Material for the task Start Marker

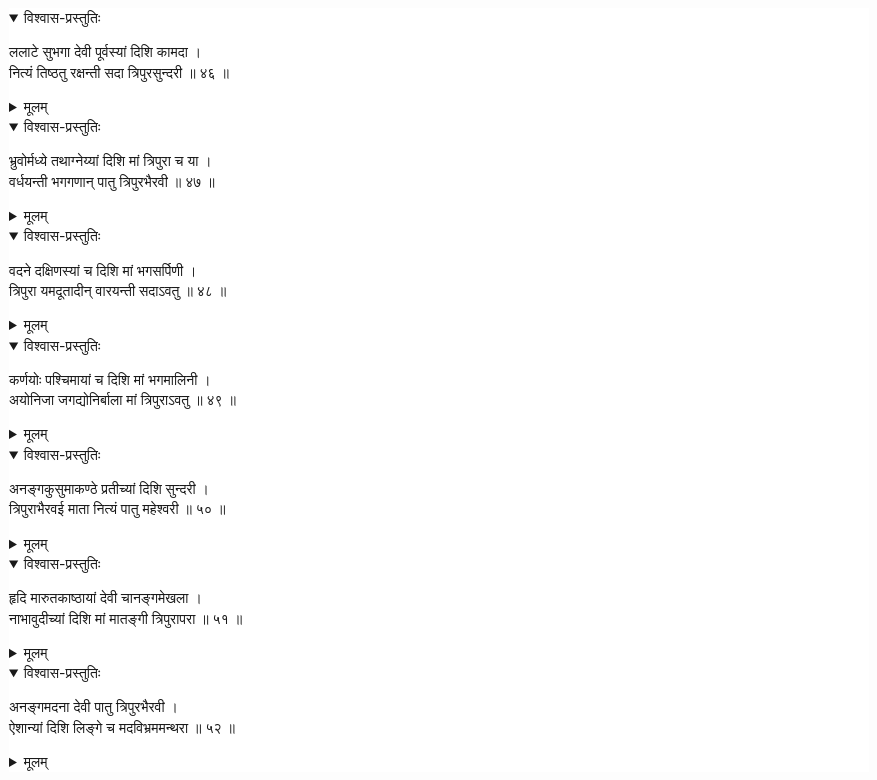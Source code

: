 
<details open><summary>विश्वास-प्रस्तुतिः</summary>

ललाटे सुभगा देवी पूर्वस्यां दिशि कामदा ।  
नित्यं तिष्ठतु रक्षन्ती सदा त्रिपुरसुन्दरी ॥ ४६ ॥
</details>

<details><summary>मूलम्</summary></details>
  

<details open><summary>विश्वास-प्रस्तुतिः</summary>

भ्रुवोर्मध्ये तथाग्नेय्यां दिशि मां त्रिपुरा च या ।  
वर्धयन्ती भगगणान् पातु त्रिपुरभैरवी ॥ ४७ ॥
</details>

<details><summary>मूलम्</summary></details>
  

<details open><summary>विश्वास-प्रस्तुतिः</summary>

वदने दक्षिणस्यां च दिशि मां भगसर्पिणी ।  
त्रिपुरा यमदूतादीन् वारयन्ती सदाऽवतु ॥ ४८ ॥
</details>

<details><summary>मूलम्</summary></details>
  

<details open><summary>विश्वास-प्रस्तुतिः</summary>

कर्णयोः पश्चिमायां च दिशि मां भगमालिनी ।  
अयोनिजा जगद्योनिर्बाला मां त्रिपुराऽवतु ॥ ४९ ॥
</details>

<details><summary>मूलम्</summary></details>
  

<details open><summary>विश्वास-प्रस्तुतिः</summary>

अनङ्गकुसुमाकण्ठे प्रतीच्यां दिशि सुन्दरी ।  
त्रिपुराभैरवई माता नित्यं पातु महेश्वरी ॥ ५० ॥
</details>

<details><summary>मूलम्</summary></details>
  

<details open><summary>विश्वास-प्रस्तुतिः</summary>

हृदि मारुतकाष्ठायां देवी चानङ्गमेखला ।  
नाभावुदीच्यां दिशि मां मातङ्गी त्रिपुरापरा ॥ ५१ ॥
</details>

<details><summary>मूलम्</summary></details>
  

<details open><summary>विश्वास-प्रस्तुतिः</summary>

अनङ्गमदना देवी पातु त्रिपुरभैरवी ।  
ऐशान्यां दिशि लिङ्गे च मदविभ्रममन्थरा ॥ ५२ ॥
</details>

<details><summary>मूलम्</summary></details>
  
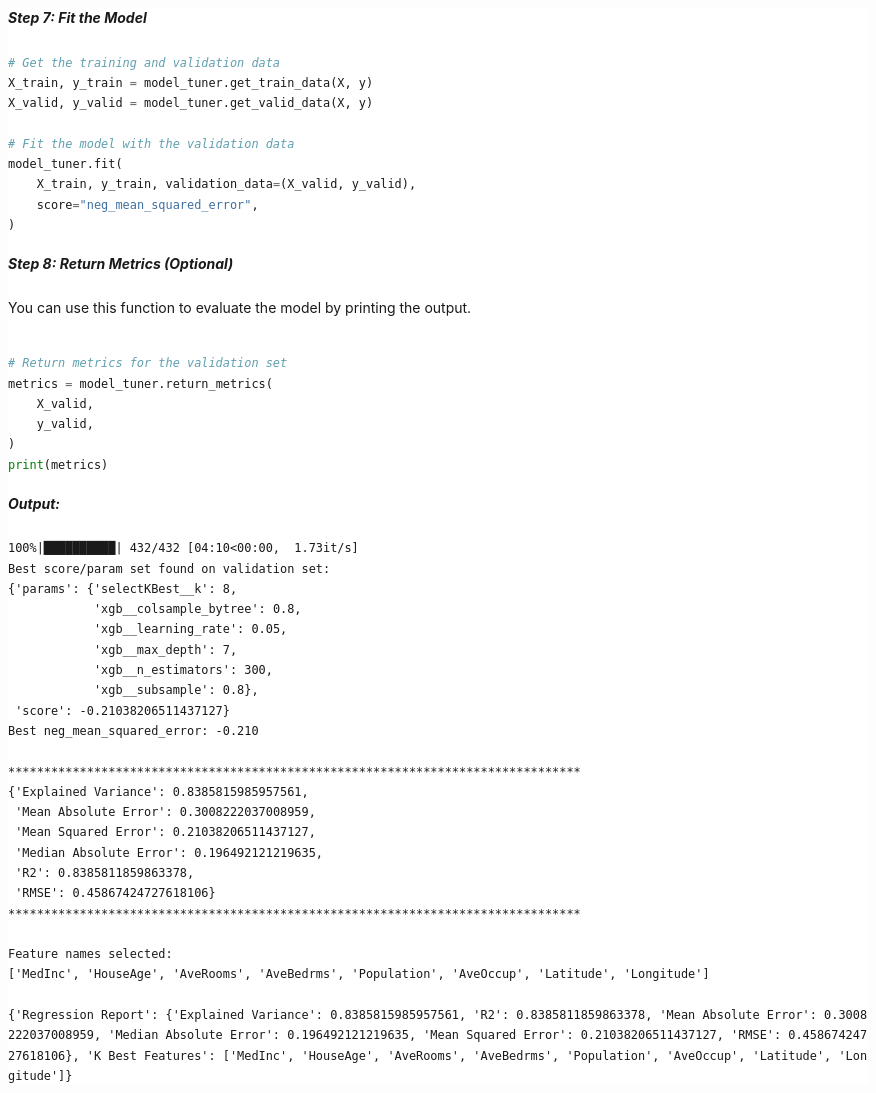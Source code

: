 ##### Step 7: Fit the Model

```python
# Get the training and validation data
X_train, y_train = model_tuner.get_train_data(X, y)
X_valid, y_valid = model_tuner.get_valid_data(X, y)

# Fit the model with the validation data
model_tuner.fit(
    X_train, y_train, validation_data=(X_valid, y_valid), 
    score="neg_mean_squared_error",
)
```


##### Step 8: Return Metrics (Optional)

You can use this function to evaluate the model by printing the output.

```python

# Return metrics for the validation set
metrics = model_tuner.return_metrics(
    X_valid,
    y_valid,
)
print(metrics)

```

##### Output:

```
100%|██████████| 432/432 [04:10<00:00,  1.73it/s]
Best score/param set found on validation set:
{'params': {'selectKBest__k': 8,
            'xgb__colsample_bytree': 0.8,
            'xgb__learning_rate': 0.05,
            'xgb__max_depth': 7,
            'xgb__n_estimators': 300,
            'xgb__subsample': 0.8},
 'score': -0.21038206511437127}
Best neg_mean_squared_error: -0.210 

********************************************************************************
{'Explained Variance': 0.8385815985957561,
 'Mean Absolute Error': 0.3008222037008959,
 'Mean Squared Error': 0.21038206511437127,
 'Median Absolute Error': 0.196492121219635,
 'R2': 0.8385811859863378,
 'RMSE': 0.45867424727618106}
********************************************************************************

Feature names selected:
['MedInc', 'HouseAge', 'AveRooms', 'AveBedrms', 'Population', 'AveOccup', 'Latitude', 'Longitude']

{'Regression Report': {'Explained Variance': 0.8385815985957561, 'R2': 0.8385811859863378, 'Mean Absolute Error': 0.3008222037008959, 'Median Absolute Error': 0.196492121219635, 'Mean Squared Error': 0.21038206511437127, 'RMSE': 0.45867424727618106}, 'K Best Features': ['MedInc', 'HouseAge', 'AveRooms', 'AveBedrms', 'Population', 'AveOccup', 'Latitude', 'Longitude']}

```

Material for the task End Marker

■ Activity:
Once the images are removed, print the remaining data exactly as it appears above.

■ Finished exercise:
Source code

: 
<details open><summary>विश्वास-प्रस्तुतिः</summary>

ललाटे सुभगा देवी पूर्वस्यां दिशि कामदा ।  
नित्यं तिष्ठतु रक्षन्ती सदा त्रिपुरसुन्दरी ॥ ४६ ॥
</details>

<details><summary>मूलम्</summary></details>
  

<details open><summary>विश्वास-प्रस्तुतिः</summary>

भ्रुवोर्मध्ये तथाग्नेय्यां दिशि मां त्रिपुरा च या ।  
वर्धयन्ती भगगणान् पातु त्रिपुरभैरवी ॥ ४७ ॥
</details>

<details><summary>मूलम्</summary></details>
  

<details open><summary>विश्वास-प्रस्तुतिः</summary>

वदने दक्षिणस्यां च दिशि मां भगसर्पिणी ।  
त्रिपुरा यमदूतादीन् वारयन्ती सदाऽवतु ॥ ४८ ॥
</details>

<details><summary>मूलम्</summary></details>
  

<details open><summary>विश्वास-प्रस्तुतिः</summary>

कर्णयोः पश्चिमायां च दिशि मां भगमालिनी ।  
अयोनिजा जगद्योनिर्बाला मां त्रिपुराऽवतु ॥ ४९ ॥
</details>

<details><summary>मूलम्</summary></details>
  

<details open><summary>विश्वास-प्रस्तुतिः</summary>

अनङ्गकुसुमाकण्ठे प्रतीच्यां दिशि सुन्दरी ।  
त्रिपुराभैरवई माता नित्यं पातु महेश्वरी ॥ ५० ॥
</details>

<details><summary>मूलम्</summary></details>
  

<details open><summary>विश्वास-प्रस्तुतिः</summary>

हृदि मारुतकाष्ठायां देवी चानङ्गमेखला ।  
नाभावुदीच्यां दिशि मां मातङ्गी त्रिपुरापरा ॥ ५१ ॥
</details>

<details><summary>मूलम्</summary></details>
  

<details open><summary>विश्वास-प्रस्तुतिः</summary>

अनङ्गमदना देवी पातु त्रिपुरभैरवी ।  
ऐशान्यां दिशि लिङ्गे च मदविभ्रममन्थरा ॥ ५२ ॥
</details>

<details><summary>मूलम्</summary></details>
  
Source code

: ##### Step 7: Fit the Model

```python
# Get the training and validation data
X_train, y_train = model_tuner.get_train_data(X, y)
X_valid, y_valid = model_tuner.get_valid_data(X, y)

# Fit the model with the validation data
model_tuner.fit(
    X_train, y_train, validation_data=(X_valid, y_valid), 
    score="neg_mean_squared_error",
)
```


##### Step 8: Return Metrics (Optional)

You can use this function to evaluate the model by printing the output.

```python

# Return metrics for the validation set
metrics = model_tuner.return_metrics(
    X_valid,
    y_valid,
)
print(metrics)

```

##### Output:

```
100%|██████████| 432/432 [04:10<00:00,  1.73it/s]
Best score/param set found on validation set:
{'params': {'selectKBest__k': 8,
            'xgb__colsample_bytree': 0.8,
            'xgb__learning_rate': 0.05,
            'xgb__max_depth': 7,
            'xgb__n_estimators': 300,
            'xgb__subsample': 0.8},
 'score': -0.21038206511437127}
Best neg_mean_squared_error: -0.210 

********************************************************************************
{'Explained Variance': 0.8385815985957561,
 'Mean Absolute Error': 0.3008222037008959,
 'Mean Squared Error': 0.21038206511437127,
 'Median Absolute Error': 0.196492121219635,
 'R2': 0.8385811859863378,
 'RMSE': 0.45867424727618106}
********************************************************************************

Feature names selected:
['MedInc', 'HouseAge', 'AveRooms', 'AveBedrms', 'Population', 'AveOccup', 'Latitude', 'Longitude']

{'Regression Report': {'Explained Variance': 0.8385815985957561, 'R2': 0.8385811859863378, 'Mean Absolute Error': 0.3008222037008959, 'Median Absolute Error': 0.196492121219635, 'Mean Squared Error': 0.21038206511437127, 'RMSE': 0.45867424727618106}, 'K Best Features': ['MedInc', 'HouseAge', 'AveRooms', 'AveBedrms', 'Population', 'AveOccup', 'Latitude', 'Longitude']}

```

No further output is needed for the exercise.